The submission was made by the ASI even as Additional District Judge Nikhil Chopra said the main issue arising out of the plea was the “right to worship”, and asked how can one claim a legal right for restoration for something which happened 800 years ago. The judge then reserved the order on the plea for June 9.
The court was hearing a plea filed against an order of a magisterial court, which had dismissed a suit filed by advocate Hari Shankar Jain on behalf of Jain deity Tirthankar Lord Rishabh Dev, claiming that 27 temples were partly demolished by Qutubddin Aibak, a general in the army of Mohammad Gauri, and Quwwat-ul-Islam Mosque was raised inside the complex by reusing the material.
What did ASI say?
The ASI also said that it would be contrary to the law to agree to the contention of any person claiming a fundamental right to worship in this “centrally protected” monument.
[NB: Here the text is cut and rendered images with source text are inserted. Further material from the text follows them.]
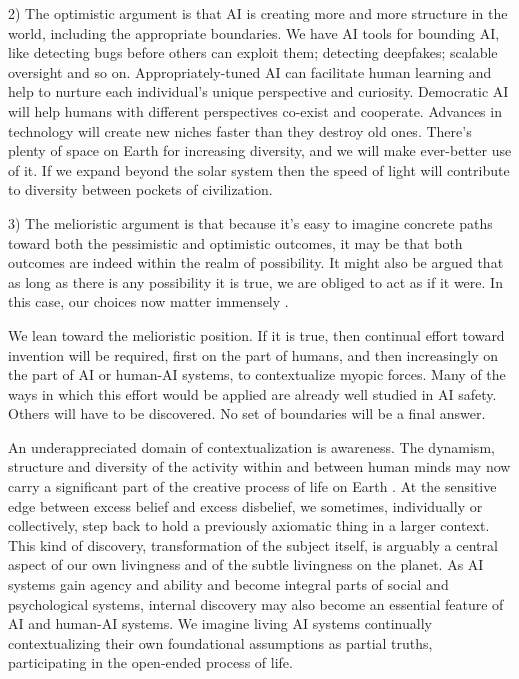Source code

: \documentclass[11pt]{article}
\begin{document}
2) The optimistic argument is that AI is creating more and more structure in the world, including the appropriate boundaries. We have AI tools for bounding AI, like detecting bugs before others can exploit them; detecting deepfakes; scalable oversight and so on. Appropriately-tuned AI can facilitate human learning and help to nurture each individual's unique perspective and curiosity. Democratic AI will help humans with different perspectives co-exist and cooperate. Advances in technology will create new niches faster than they destroy old ones. There's plenty of space on Earth for increasing diversity, and we will make ever-better use of it. If we expand beyond the solar system then the speed of light will contribute to diversity between pockets of civilization.

3) The melioristic argument is that because it's easy to imagine concrete paths toward both the pessimistic and optimistic outcomes, it may be that both outcomes are indeed within the realm of possibility. It might also be argued that as long as there is any possibility it is true, we are obliged to act as if it were. In this case, our choices now matter immensely \citep{ord2020precipice}. 

We lean toward the melioristic position. If it is true, then continual effort toward invention will be required, first on the part of humans, and then increasingly on the part of AI or human-AI systems, to contextualize myopic forces. Many of the ways in which this effort would be applied are already well studied in AI safety. Others will have to be discovered. No set of boundaries will be a final answer. 

An underappreciated domain of contextualization is awareness. The dynamism, structure and diversity of the activity within and between human minds may now carry a significant part of the creative process of life on Earth \citep{popper1972objective, piaget1971biology, aurobindo2005lifedivine, bergson1911creative, boyd2013culturaltechnology}. At the sensitive edge between excess belief and excess disbelief, we sometimes, individually or collectively, step back to hold a previously axiomatic thing in a larger context. This kind of discovery, transformation of the subject itself, is arguably a central aspect of our own livingness and of the subtle livingness on the planet. As AI systems gain agency and ability and become integral parts of social and psychological systems, internal discovery may also become an essential feature of AI and human-AI systems. We imagine living AI systems continually contextualizing their own foundational assumptions as partial truths, participating in the open-ended process of life. 
\end{document}
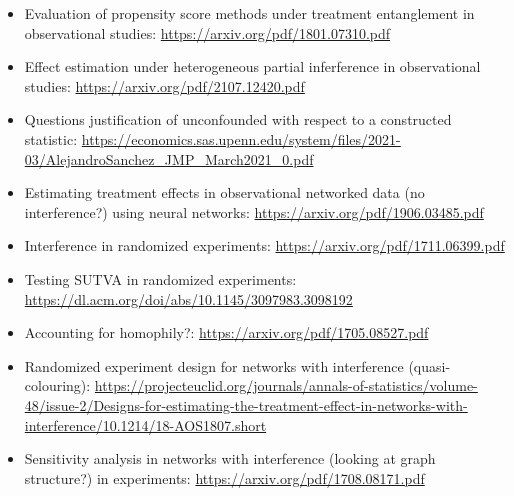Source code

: \documentclass[10pt]{article}
\begin{document}
\begin{itemize}

\item
Evaluation of propensity score methods under treatment entanglement in observational studies: \url{https://arxiv.org/pdf/1801.07310.pdf}

\item
Effect estimation under heterogeneous partial inferference in observational studies: \url{https://arxiv.org/pdf/2107.12420.pdf}

\item
Questions justification of unconfounded with respect to a constructed statistic: \url{https://economics.sas.upenn.edu/system/files/2021-03/AlejandroSanchez_JMP_March2021_0.pdf}

\item
Estimating treatment effects in observational networked data (no interference?) using neural networks: \url{https://arxiv.org/pdf/1906.03485.pdf}

\item
Interference in randomized experiments: \url{https://arxiv.org/pdf/1711.06399.pdf}

\item
Testing SUTVA in randomized experiments: \url{https://dl.acm.org/doi/abs/10.1145/3097983.3098192}

\item
Accounting for homophily?: \url{https://arxiv.org/pdf/1705.08527.pdf}

\item
Randomized experiment design for networks with interference (quasi-colouring): \url{https://projecteuclid.org/journals/annals-of-statistics/volume-48/issue-2/Designs-for-estimating-the-treatment-effect-in-networks-with-interference/10.1214/18-AOS1807.short}

\item
Sensitivity analysis in networks with interference (looking at graph structure?) in experiments: \url{https://arxiv.org/pdf/1708.08171.pdf}


\end{itemize}


\newpage

\printbibliography
\end{document}
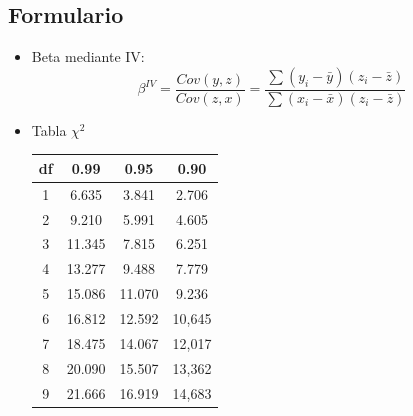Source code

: \documentclass[10pt,a4paper]{article}
\begin{document}
\begin{enumerate}





\newpage
\section*{Formulario}
\begin{itemize}

\item Beta mediante IV:
$$\beta^{IV}=\frac{Cov(y,z)}{Cov(z,x)}=\frac{\sum (y_i - \bar{y})(z_i - \bar{z})}{\sum (x_i - \bar{x})(z_i - \bar{z})}$$

\item Tabla $\chi^2$
\begin{center}
    \begin{tabular}{|c|c|c|c|}
    \hline
        df & 0.99 & 0.95 & 0.90 \\ 
        \hline
        1 &  6.635 & 3.841 & 2.706\\
        \hline
        2 &  9.210 & 5.991 & 4.605 \\
        \hline
        3 & 11.345 & 7.815 & 6.251  \\
        \hline
        4 &  13.277 & 9.488 & 7.779 \\
        \hline
        5 &  15.086 & 11.070 & 9.236 \\
        \hline
        6 &  16.812 & 12.592 & 10,645 \\
        \hline
        7 &  18.475 & 14.067 & 12,017 \\
        \hline
        8 &  20.090 & 15.507 & 13,362 \\
        \hline
        9 &  21.666 & 16.919 & 14,683 \\
        \hline
    \end{tabular}
\end{center}


\end{itemize}
\end{enumerate}
\end{document}
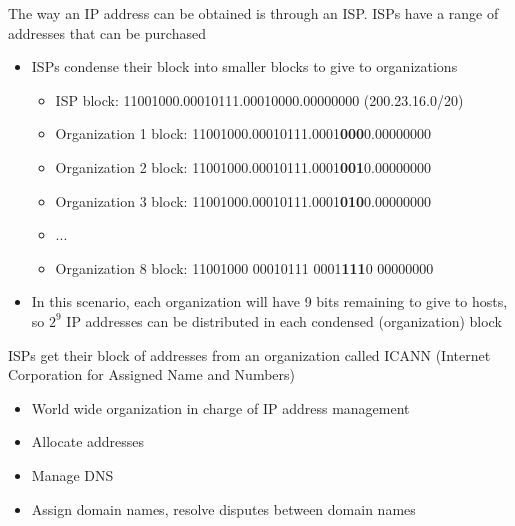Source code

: \documentclass{article}
\begin{document}
The way an IP address can be obtained is through an ISP. ISPs have a range of addresses that can be
purchased
\begin{itemize}
    \item ISPs condense their block into smaller blocks to give to organizations
    \begin{itemize}
        \item ISP block: 11001000.00010111.00010000.00000000 (200.23.16.0/20)
        \item Organization 1 block: 11001000.00010111.0001\textbf{000}0.00000000
        \item Organization 2 block: 11001000.00010111.0001\textbf{001}0.00000000
        \item Organization 3 block: 11001000.00010111.0001\textbf{010}0.00000000
        \item ...
        \item Organization 8 block: 11001000 00010111 0001\textbf{111}0 00000000
    \end{itemize}
    \item In this scenario, each organization will have 9 bits remaining to give to hosts, so 
    $2^9$ IP addresses can be distributed in each condensed (organization) block
\end{itemize}
ISPs get their block of addresses from an organization called ICANN (Internet Corporation for Assigned
Name and Numbers)
\begin{itemize}
    \item World wide organization in charge of IP address management
    \item Allocate addresses
    \item Manage DNS 
    \item Assign domain names, resolve disputes between domain names
\end{itemize}
\newpage

\end{document}
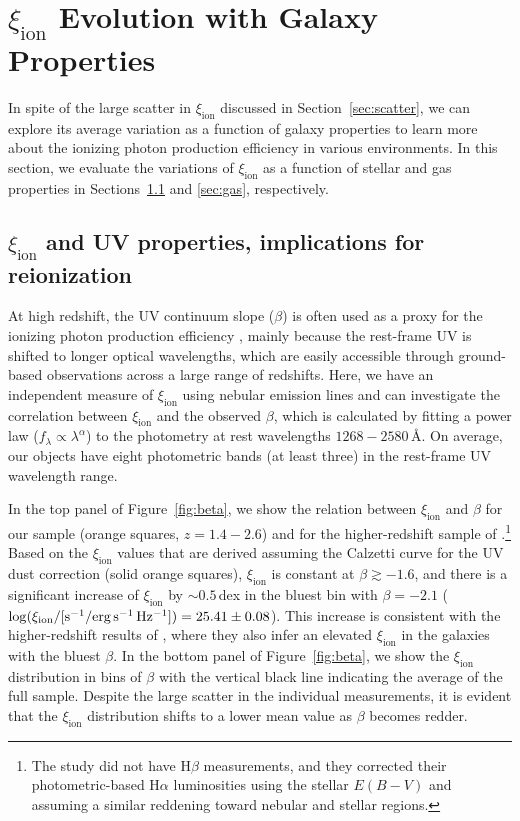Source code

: \documentclass[iop]{emulateapj}
\newcommand{\xiion}{\ensuremath{\xi_{\mathrm{ion}}}}
\newcommand{\halpha}{H\ensuremath{\alpha}}
\newcommand{\hbeta}{H\ensuremath{\beta}}
\begin{document}
\section{{\xiion} Evolution with Galaxy Properties}
\label{sec:avg}

In spite of the large scatter in {\xiion} discussed in Section~\ref{sec:scatter}, we can explore its average variation as a function of galaxy properties to learn more about the ionizing photon production efficiency in various environments. 
In this section, we evaluate the variations of {\xiion} as a function of stellar and gas properties in Sections~\ref{sec:uv} and \ref{sec:gas}, respectively. 

\subsection{{\xiion} and UV properties, implications for reionization}
\label{sec:uv}

At high redshift, the UV continuum slope ($\beta$) is often used as a proxy for the ionizing photon production efficiency \citep[e.g.,][]{robertson13,duncan15}, mainly because the rest-frame UV is shifted to longer optical wavelengths, which are easily accessible through ground-based observations across a large range of redshifts. 
Here, we have an independent measure of {\xiion} using nebular emission lines and can investigate the correlation between {\xiion} and the observed $\beta$, which is calculated by fitting a power law ($f_{\lambda}\propto \lambda^{\alpha}$) to the photometry at rest wavelengths $1268-2580$\,\AA. On average, our objects have eight photometric bands (at least three) in the rest-frame UV wavelength range.

In the top panel of Figure~\ref{fig:beta}, we show the relation between {\xiion} and $\beta$ for our sample (orange squares, $z=1.4-2.6$) and for the higher-redshift sample of \citet[][violet diamonds, $z=3.8-5.0$]{bouwens16b}.\footnote{The \citet{bouwens16b} study did not have {\hbeta} measurements, and they corrected their photometric-based {\halpha} luminosities using the stellar $E(B-V)$ and assuming a similar reddening toward nebular and stellar regions.}
Based on the {\xiion} values that are derived assuming the Calzetti curve for the UV dust correction (solid orange squares), {\xiion} is constant at $\beta \gtrsim -1.6$, and there is a significant increase of {\xiion} by $\sim 0.5$\,dex in the bluest bin with $\beta=-2.1$ ($\log(\xi_{\rm{ion}}/[{\rm{s^{-1}/erg\,s^{-1}\,Hz^{-1}}}])=25.41\pm 0.08$). This increase is consistent with the higher-redshift results of \citet{bouwens16b}, where they also infer an elevated {\xiion} in the galaxies with the bluest $\beta$. In the bottom panel of Figure~\ref{fig:beta}, we show the {\xiion} distribution in bins of $\beta$ with the vertical black line indicating the average of the full sample. Despite the large scatter in the individual measurements, it is evident that the {\xiion} distribution shifts to a lower mean value as $\beta$ becomes redder.
\end{document}
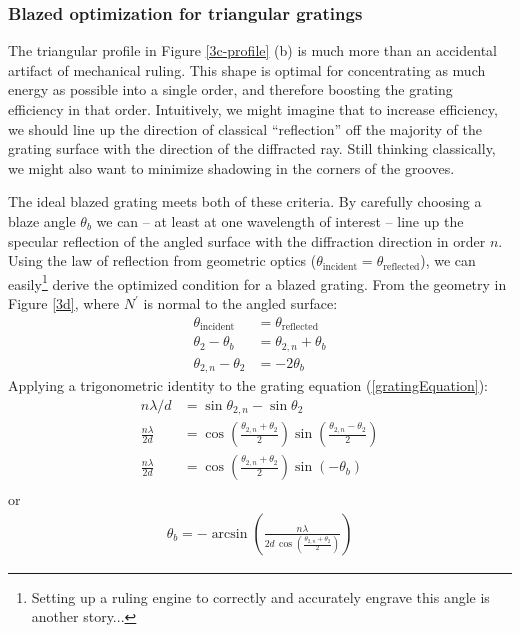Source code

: \subsubsection{Blazed optimization for triangular gratings}
\label{blazeAngle}
The triangular profile in Figure \ref{3c-profile} (b) is much more than an accidental artifact of mechanical ruling.  This shape is optimal for concentrating as much energy as possible into a single order, and therefore boosting the grating efficiency in that order.  Intuitively, we might imagine that to increase efficiency, we should line up the direction of classical ``reflection'' off the majority of the grating surface with the direction of the diffracted ray.  Still thinking classically, we might also want to minimize shadowing in the corners of the grooves. 

The ideal blazed grating meets both of these criteria.  By carefully choosing a blaze angle $\theta_b$ we can -- at least at one wavelength of interest -- line up the specular reflection of the angled surface with the diffraction direction in order $n$.  Using the law of reflection from geometric optics ($\theta_{\mathrm{incident}} = \theta_{\mathrm{reflected}}$), we can easily\footnote{Setting up a ruling engine to correctly and accurately engrave this angle is another story...} derive the optimized condition for a blazed grating.  From the geometry in Figure \ref{3d}, where $N^\prime$ is normal to the angled surface: 
\begin{align}
\theta_{\mathrm{incident}} &= \theta_{\mathrm{reflected}} \\
\theta_2 - \theta_b &= \theta_{2,n} + \theta_b \\
\theta_{2,n} - \theta_{2} &= -2 \theta_b
\end{align}
Applying a trigonometric identity to the grating equation (\ref{gratingEquation}):
\begin{align}
n\lambda / d &= \sin\theta_{2,n} - \sin\theta_{2} \\
\frac{n\lambda}{2d} &= \cos \left( \frac{\theta_{2,n} + \theta_{2}}{2} \right) \sin \left( \frac{\theta_{2,n} - \theta_{2}}{2} \right) \\
\frac{n\lambda}{2d} &= \cos \left( \frac{\theta_{2,n} + \theta_{2}}{2} \right) \sin \left( -\theta_b \right) \\
\end{align}
or
\begin{align}
\label{blazeAngleEqn}
\theta_b = -\arcsin \left(   \frac{n \lambda}{2d \, \cos \left( \frac{\theta_{2,n} + \theta_{2}}{2} \right)}     \right)
\end{align}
The ASI said the revival of worship was not allowed wherever it was not practised at the time of protection of a monument.
"Qutub Minar is not a place of worship and since the time of its protection by the central government, Qutub Minar or any part of Qutub Minar was not under worship by any community,” it added.
Is Qutub Minar made on a temple?
It, however, said the architectural materials and images of Hindu and Jain deities were re-used in the construction of the Qutub complex.
During the hearing before Judge Nikhil Chopra, the ASI said fundamental rights cannot be availed in violation of any status of the land. The basic principle of protection and conservation is not to allow starting of any new practice in a monument declared and notified as a protected one under the Act, it added.
The counsel for the ASI Subash Gupta further said that it was very clear from the Persian inscription at the Quwwat-ul-Islam mosque that the cloisters were erected with carved columns and other architectural members from 27 temples.
“Inscription is clear that the mosque was built with the remains of these temples. But nowhere it is mentioned that the materials were retrieved by demolishing temples. Also, it is not clear if they were retrieved from the site or brought from outside… Not demolished but remains of temples used for construction,” the counsel said.
Gupta said there was no provision under the Ancient Monuments and Archaeological Sites and Remains (AMASR) Act under which worship could be started at any living monument.
"The intention of the statute is clear that the monument should be protected and preserved in its original condition for the posterity. Therefore, changing and alteration of the existing structure would be a clear violation of the AMASR Act and thus should not be allowed," he said.
He added that as per the petitioner's submissions, for 800 years the monument was in the same condition. “It is only recently that these things are coming up,” he said.
During the hearing, the ASI also submitted that when the complex was constructed, materials were used in a haphazard manner resulting in images being erected upside down in some places.
One image of Lord Ganesha is on the lower portion of the wall and is stated to have been protected with a grille to prevent any possibility of someone stepping onto it.
Another image of Lord Ganesha is found in the complex in an upside-down position. However, this is embedded in the wall, therefore, it is stated that it may not be feasible to remove or reset the same.
What did the court say?
During the hearing, the court observed that in south India, there are many monuments that are not being used and prayers are not being offered.
“Now you want the monument to be turned into a temple. My question is how you claim a legal right for restoration for something which happened 800 years ago,” the judge asked.
To this, the petitioner said, “once deity property, always deity property. It is never lost”, adding that it was his “fundamental right to worship”. After his submission, the judge said the main issue was the “right to worship”.
“What is the backing of this right? Idol exists there or not is not the case,” the judge said.